1) High-quality staffing

It is important to have certified coders with an appropriate level of training. One can maintain quality coders by providing them with updated and regular exercise. It also includes targeted education for staff members who regularly repeat the same coding mistakes. In addition, coders should have proper knowledge about the internal coding standards, ICD coding guidelines, & risk management of the organization.

Always choose a reliable technology services company instead of hiring seasonal coders. Your organization will have a chance to work with the same coders every year, making them familiar with your organization’s coding needs. If your technology service vendor uses off-shore coding, ensure that your data gets stored on-shore to maintain the security of your information. Always opt for a company that has its employees instead of subcontractors to verify the coder’s training and certification.

2) Closing Gaps

This step is carried out to ensure that the captured data is accurate. This process takes place fixing the errors in standard documentation, Standardizing coding procedures, Partnering with an organization to work with trained coders, and last but not least, making use of analytics software to identify 999, 277 & MAO-02 errors before submitting them to CMS. This process can also include reviewing coding patterns & offering providers documented guidelines to fix any standard errors.

3) Reviewing regularly

It is always recommended to have resources to review completed risk adjustment coding, resulting in accurate health plans reimbursements & get your organization prepared for RADV, CMD audits. These reviews include checking documents for accuracy, detail, and consistency. In addition, a second-level study can also be conducted by the coding managers, which can help identify the errors and take a final decision in case of uncertainty by the coder.

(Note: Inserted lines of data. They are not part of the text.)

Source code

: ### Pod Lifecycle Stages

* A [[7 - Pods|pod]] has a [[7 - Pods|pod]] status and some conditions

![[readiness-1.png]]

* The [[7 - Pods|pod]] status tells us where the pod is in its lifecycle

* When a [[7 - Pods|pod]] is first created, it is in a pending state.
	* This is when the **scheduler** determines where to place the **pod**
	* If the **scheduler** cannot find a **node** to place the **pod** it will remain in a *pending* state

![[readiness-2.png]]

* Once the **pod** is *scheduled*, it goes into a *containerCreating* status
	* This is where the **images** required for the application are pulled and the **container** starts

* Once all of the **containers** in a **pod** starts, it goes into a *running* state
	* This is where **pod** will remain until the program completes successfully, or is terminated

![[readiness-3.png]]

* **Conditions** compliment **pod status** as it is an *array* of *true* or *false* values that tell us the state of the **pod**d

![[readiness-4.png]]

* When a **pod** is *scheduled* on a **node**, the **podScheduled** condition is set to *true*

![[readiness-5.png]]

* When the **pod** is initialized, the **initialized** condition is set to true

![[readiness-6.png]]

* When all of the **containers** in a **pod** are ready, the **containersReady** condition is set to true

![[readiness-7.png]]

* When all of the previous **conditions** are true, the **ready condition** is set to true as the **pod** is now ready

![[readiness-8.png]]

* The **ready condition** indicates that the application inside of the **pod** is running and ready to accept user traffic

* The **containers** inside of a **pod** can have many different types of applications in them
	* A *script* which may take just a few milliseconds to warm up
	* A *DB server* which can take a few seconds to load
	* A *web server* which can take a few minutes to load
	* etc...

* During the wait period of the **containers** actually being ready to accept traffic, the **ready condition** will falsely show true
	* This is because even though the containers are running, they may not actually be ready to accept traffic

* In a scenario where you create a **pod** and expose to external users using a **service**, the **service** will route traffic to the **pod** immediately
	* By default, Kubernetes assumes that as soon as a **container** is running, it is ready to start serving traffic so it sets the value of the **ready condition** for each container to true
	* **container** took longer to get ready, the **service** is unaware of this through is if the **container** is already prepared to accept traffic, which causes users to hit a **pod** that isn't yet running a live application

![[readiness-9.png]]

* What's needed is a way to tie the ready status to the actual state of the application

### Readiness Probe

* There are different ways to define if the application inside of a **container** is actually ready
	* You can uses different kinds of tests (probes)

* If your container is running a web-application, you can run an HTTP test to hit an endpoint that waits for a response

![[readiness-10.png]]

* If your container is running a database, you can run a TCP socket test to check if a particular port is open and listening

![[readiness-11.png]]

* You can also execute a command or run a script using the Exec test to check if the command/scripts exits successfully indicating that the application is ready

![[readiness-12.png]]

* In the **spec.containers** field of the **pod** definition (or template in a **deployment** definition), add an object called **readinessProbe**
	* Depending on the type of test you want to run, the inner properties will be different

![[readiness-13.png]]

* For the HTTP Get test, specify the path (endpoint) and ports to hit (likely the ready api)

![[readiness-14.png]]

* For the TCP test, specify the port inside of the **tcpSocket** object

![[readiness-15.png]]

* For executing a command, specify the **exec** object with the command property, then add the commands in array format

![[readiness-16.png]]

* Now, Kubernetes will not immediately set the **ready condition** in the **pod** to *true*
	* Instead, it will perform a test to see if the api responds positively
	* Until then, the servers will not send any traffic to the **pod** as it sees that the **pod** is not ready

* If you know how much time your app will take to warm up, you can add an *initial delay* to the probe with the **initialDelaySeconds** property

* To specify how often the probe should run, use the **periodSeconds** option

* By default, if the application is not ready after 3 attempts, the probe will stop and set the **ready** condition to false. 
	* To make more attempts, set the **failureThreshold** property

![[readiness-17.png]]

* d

One should examine the cause of the documentation gap if repetitive errors are found during the coding review process. Once it has been identified, make coders aware of the mistakes to avoid this in the future. Utilize trained & certified coders to avoid increased errors.

4) Turning to technology

Various tools can help health plans identify gaps & recapture codes. These software’s are developed to prioritize members having the highest HCC recapturing opportunities. After identifying the highest priority codes, this software can also help automate chase list generation, production of attestation letters, & mailing to close the gaps in HCC. Technology needs to be trained to increase their accuracy; hence comprehensive training & multi-level auditing must be in their place. It is essential to leverage the ability of coders & provide them with the necessary resources when applying new technology such as NLP to coding.

Conclusion:

Our experienced team at Guhilot will provide you with ongoing insights that will help you understand the drivers of financial & medical risk. In addition, our revenue analysis process involves analysis of the dangers, which calculates potential & historic risk scores determining suspected morbidities, leading to both cost containment opportunities & revenue optimization. For more information regarding our risk adjustment services visit our website.

20 thoughts on “5 Steps To Improve Medical Risk Adjustment Process

  1. You’re so awesome! I don’t believe I have read a single thing like that before. So great to find someone with some original thoughts on this topic.

  2. Superb post however I was wanting to know if you could write a litte more on this topic? I’d be very grateful if you could elaborate a little bit more.